Cell proliferation was analyzed using CCK-8 (DojinDo, cat# ck04). Cells were plated out in 96-well plates (1,500/well in 100 µl medium) and were allowed to adhere for two days before media were replaced with desired media (e.g., castration media or with DNA damaging agent Ara C). At each experimental time point, 10 μl of CCK-8 solution was added to each well and incubated for 4 hours. Plates were read at 450 nm by a multimode microplate reader (Infinite M200 PRO; Beckman).

Xenograft models All animal work was conducted in accordance with the NIH Guidelines of Care and Use of Laboratory Animals and approved by Duke Institutional Animal Care and Use Committee (IACUC/A092–16–04). Immunocompromised NSG (NOD.Cg-PrkdcscidIl2rgtm1Wjl/SzJ) mice were from The Jackson Laboratories. 2 × 106 LNCaP cells (parental LNCaP, or TP53-null, mutant#1, or the mixture of the two lines with ~20% of mutant in the mixture) were suspended in 0.1 ml 1x HBSS with 50% Matrigel (Corning), and inoculated subcutaneously into the right thigh of 6–8 weeks old male mouse (two mice for each cell line or cell line mixture). The mice were sacrificed 21 days later after implantation, and tumor tissues were collected and frozen at −80 °C for gDNA or total RNA preparation. Following our implantation procedure, at the 21 day time point post implantation, the size of xenograft tumors derived from the LNCaP cell line typically ranges from 30–40 mm3, as determined by caliper measurements of tumor length (L) and width (W) according to the formula (L × W2)/2 (the sizes of xenograft tumors for the specific experiments were indicated in the legend of Fig. S7). Measurement of mutant allele frequency and relative gene expression levels were performed following the same protocol as those used for in vitro cell models. Separately, parts of tumor tissues were fixed with paraformaldehyde for paraffin embedding and H&E staining to pathologically confirm the generation of tumours.

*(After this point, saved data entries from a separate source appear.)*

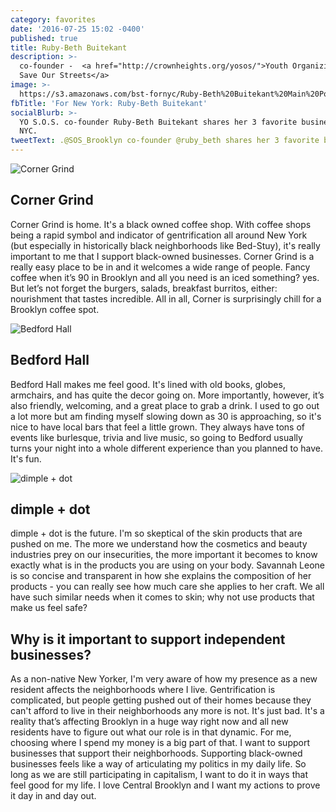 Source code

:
 ```yaml
---
category: favorites
date: '2016-07-25 15:02 -0400'
published: true
title: Ruby-Beth Buitekant
description: >-
  co-founder -  <a href="http://crownheights.org/yosos/">Youth Organizing to
  Save Our Streets</a>
image: >-
  https://s3.amazonaws.com/bst-fornyc/Ruby-Beth%20Buitekant%20Main%20Portrait.jpg
fbTitle: 'For New York: Ruby-Beth Buitekant'
socialBlurb: >-
  YO S.O.S. co-founder Ruby-Beth Buitekant shares her 3 favorite businesses in
  NYC.
tweetText: .@SOS_Brooklyn co-founder @ruby_beth shares her 3 favorite businesses in NYC
---
```

![Corner Grind](https://s3.amazonaws.com/bst-fornyc/Ruby-Beth%20Buitekant%20Corner%20Grind.jpg)
## Corner Grind
Corner Grind is home. It's a black owned coffee shop. With coffee shops being a rapid symbol and indicator of gentrification all around New York (but especially in historically black neighborhoods like Bed-Stuy), it's really important to me that I support black-owned businesses. Corner Grind is a really easy place to be in and it welcomes a wide range of people. Fancy coffee when it’s 90 in Brooklyn and all you need is an iced something? yes. But let’s not forget the burgers, salads, breakfast burritos, either: nourishment that tastes incredible. All in all, Corner is surprisingly chill for a Brooklyn coffee spot. 

![Bedford Hall](https://s3.amazonaws.com/bst-fornyc/Ruby-Beth%20Buitekant%20Bedford%20Hall.jpg)
## Bedford Hall
Bedford Hall makes me feel good. It's lined with old books, globes, armchairs, and has quite the decor going on. More importantly, however, it’s also friendly, welcoming, and a great place to grab a drink. I used to go out a lot more but am finding myself slowing down as 30 is approaching, so it's nice to have local bars that feel a little grown. They always have tons of events like burlesque, trivia and live music, so going to Bedford usually turns your night into a whole different experience than you planned to have. It's fun. 

![dimple + dot](https://s3.amazonaws.com/bst-fornyc/Ruby-Beth%20Buitekant%20dimple%20and%20dot.jpg)
## dimple + dot
dimple + dot is the future. I'm so skeptical of the skin products that are pushed on me. The more we understand how the cosmetics and beauty industries prey on our insecurities, the more important it becomes to know exactly what is in the products you are using on your body. Savannah Leone is so concise and transparent in how she explains the composition of her products - you can really see how much care she applies to her craft. We all have such similar needs when it comes to skin; why not use products that make us feel safe? 

## Why is it important to support independent businesses?
As a non-native New Yorker, I'm very aware of how my presence as a new resident affects the neighborhoods where I live. Gentrification is complicated, but people getting pushed out of their homes because they can't afford to live in their neighborhoods any more is not. It's just bad. It's a reality that’s affecting Brooklyn in a huge way right now and all new residents have to figure out what our role is in that dynamic. For me, choosing where I spend my money is a big part of that. I want to support businesses that support their neighborhoods. Supporting black-owned businesses feels like a way of articulating my politics in my daily life. So long as we are still participating in capitalism, I want to do it in ways that feel good for my life. I love Central Brooklyn and I want my actions to prove it day in and day out.

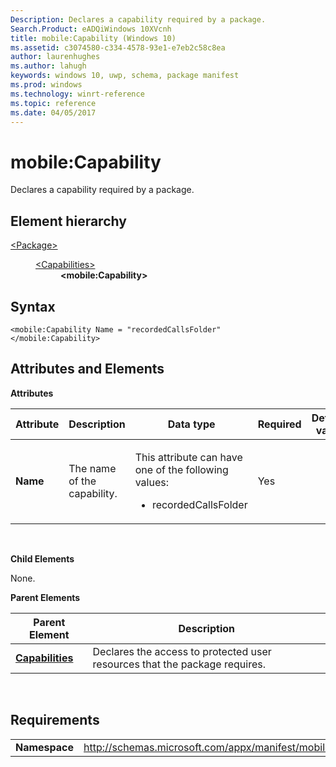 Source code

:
 ```yaml
---
Description: Declares a capability required by a package.
Search.Product: eADQiWindows 10XVcnh
title: mobile:Capability (Windows 10)
ms.assetid: c3074580-c334-4578-93e1-e7eb2c58c8ea
author: laurenhughes
ms.author: lahugh
keywords: windows 10, uwp, schema, package manifest
ms.prod: windows
ms.technology: winrt-reference
ms.topic: reference
ms.date: 04/05/2017
---
```


# mobile:Capability 


Declares a capability required by a package.

## Element hierarchy

<dl>
<dt><a href="element-package.md">&lt;Package&gt;</a></dt>
<dd>
<dl>
<dt><a href="element-capabilities.md">&lt;Capabilities&gt;</a></dt>
<dd><b>&lt;mobile:Capability&gt;</b></dd>
</dl>
</dd>
</dl>

## Syntax


```
<mobile:Capability Name = "recordedCallsFolder"
</mobile:Capability>
```

## Attributes and Elements


**Attributes**

<table>
<colgroup>
<col width="20%" />
<col width="20%" />
<col width="20%" />
<col width="20%" />
<col width="20%" />
</colgroup>
<thead>
<tr class="header">
<th>Attribute</th>
<th>Description</th>
<th>Data type</th>
<th>Required</th>
<th>Default value</th>
</tr>
</thead>
<tbody>
<tr class="odd">
<td><strong>Name</strong></td>
<td>The name of the capability.</td>
<td><p>This attribute can have one of the following values:</p>
<ul>
<li>recordedCallsFolder</li>
</ul></td>
<td>Yes</td>
<td></td>
</tr>
</tbody>
</table>

 

**Child Elements**

None.

**Parent Elements**

| Parent Element                               | Description                                                                |
|----------------------------------------------|----------------------------------------------------------------------------|
| [**Capabilities**](element-capabilities.md) | Declares the access to protected user resources that the package requires. |

 

## Requirements


|               |                                                             |
|---------------|-------------------------------------------------------------|
| **Namespace** | http://schemas.microsoft.com/appx/manifest/mobile/windows10 |

 

 

 



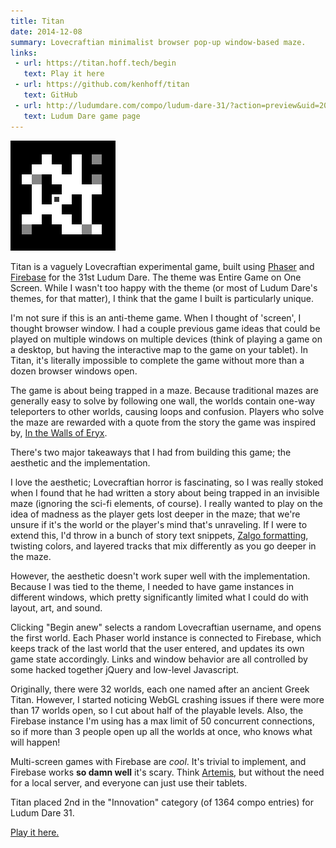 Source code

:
 ```yaml
---
title: Titan
date: 2014-12-08
summary: Lovecraftian minimalist browser pop-up window-based maze.
links:
 - url: https://titan.hoff.tech/begin
   text: Play it here
 - url: https://github.com/kenhoff/titan
   text: GitHub
 - url: http://ludumdare.com/compo/ludum-dare-31/?action=preview&uid=20246
   text: Ludum Dare game page
---
```


![Screenshot from "Titan"](titan-screen.png)

Titan is a vaguely Lovecraftian experimental game, built using [Phaser](http://phaser.io/) and [Firebase](https://www.firebase.com/) for the 31st Ludum Dare. The theme was Entire Game on One Screen. While I wasn't too happy with the theme (or most of Ludum Dare's themes, for that matter), I think that the game I built is particularly unique.

I'm not sure if this is an anti-theme game. When I thought of 'screen', I thought browser window. I had a couple previous game ideas that could be played on multiple windows on multiple devices (think of playing a game on a desktop, but having the interactive map to the game on your tablet). In Titan, it's literally impossible to complete the game without more than a dozen browser windows open.

The game is about being trapped in a maze. Because traditional mazes are generally easy to solve by following one wall, the worlds contain one-way teleporters to other worlds, causing loops and confusion. Players who solve the maze are rewarded with a quote from the story the game was inspired by, [In the Walls of Eryx](http://www.spacewesterns.com/articles/104/).

There's two major takeaways that I had from building this game; the aesthetic and the implementation.

I love the aesthetic; Lovecraftian horror is fascinating, so I was really stoked when I found that he had written a story about being trapped in an invisible maze (ignoring the sci-fi elements, of course). I really wanted to play on the idea of madness as the player gets lost deeper in the maze; that we're unsure if it's the world or the player's mind that's unraveling. If I were to extend this, I'd throw in a bunch of story text snippets, [Zalgo formatting](http://www.eeemo.net/), twisting colors, and layered tracks that mix differently as you go deeper in the maze.

However, the aesthetic doesn't work super well with the implementation. Because I was tied to the theme, I needed to have game instances in different windows, which pretty significantly limited what I could do with layout, art, and sound.

Clicking "Begin anew" selects a random Lovecraftian username, and opens the first world. Each Phaser world instance is connected to Firebase, which keeps track of the last world that the user entered, and updates its own game state accordingly. Links and window behavior are all controlled by some hacked together jQuery and low-level Javascript.

Originally, there were 32 worlds, each one named after an ancient Greek Titan. However, I started noticing WebGL crashing issues if there were more than 17 worlds open, so I cut about half of the playable levels. Also, the Firebase instance I'm using has a max limit of 50 concurrent connections, so if more than 3 people open up all the worlds at once, who knows what will happen!

Multi-screen games with Firebase are *cool*. It's trivial to implement, and Firebase works **so damn well** it's scary. Think [Artemis](http://www.artemis.eochu.com/), but without the need for a local server, and everyone can just use their tablets.

Titan placed 2nd in the "Innovation" category (of 1364 compo entries) for Ludum Dare 31.

[Play it here.](https://titan.hoff.tech/begin)
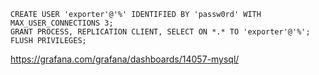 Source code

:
 ```shell
CREATE USER 'exporter'@'%' IDENTIFIED BY 'passw0rd' WITH MAX_USER_CONNECTIONS 3;
GRANT PROCESS, REPLICATION CLIENT, SELECT ON *.* TO 'exporter'@'%';
FLUSH PRIVILEGES;
```

https://grafana.com/grafana/dashboards/14057-mysql/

Copy Number Variation analysis CNV analysis was performed using Infinium HumanCore-24 v1.0 DNA Analysis Kit (cat# WG330–2001, Illumina, San Diego, CA). For each sample, 200 ng of high quality DNA was used for experiments following the manufacturer’s Infinium HTS protocol. Briefly, the samples were denatured and amplified overnight for 20–24 hours. Fragmentation, precipitation and resuspension of the samples followed overnight incubation. After resuspension, samples were then hybridized to the Illumina Infinium Core-24 BeadChip for 16–24 hours. Finally, the BeadChips were washed to remove any unhybridized DNA and then labeled with nucleotides to extend the primers to the DNA sample. Following the Infinium HTS protocol, the BeadChips were imaged using the Illumina iScan system. The quality of data produced was checked by uploading raw data into Illumina’s Genome Studio to ensure all call rates for values of 0.98 or greater and the appropriate control graphs in Genome Studio’s Control Dashboard. Genome Studio 2.0 was used for CNV analysis. Genotyping Module 2.0 was applied and paired sample CNV analyses were calculated with the parental LNCaP cell line as the reference. Statistical confidence level of copy number in each probe was evaluated as copy number (CN) shift, where 1 denoted no copy number change and 0 denoted copy number change (gain or loss).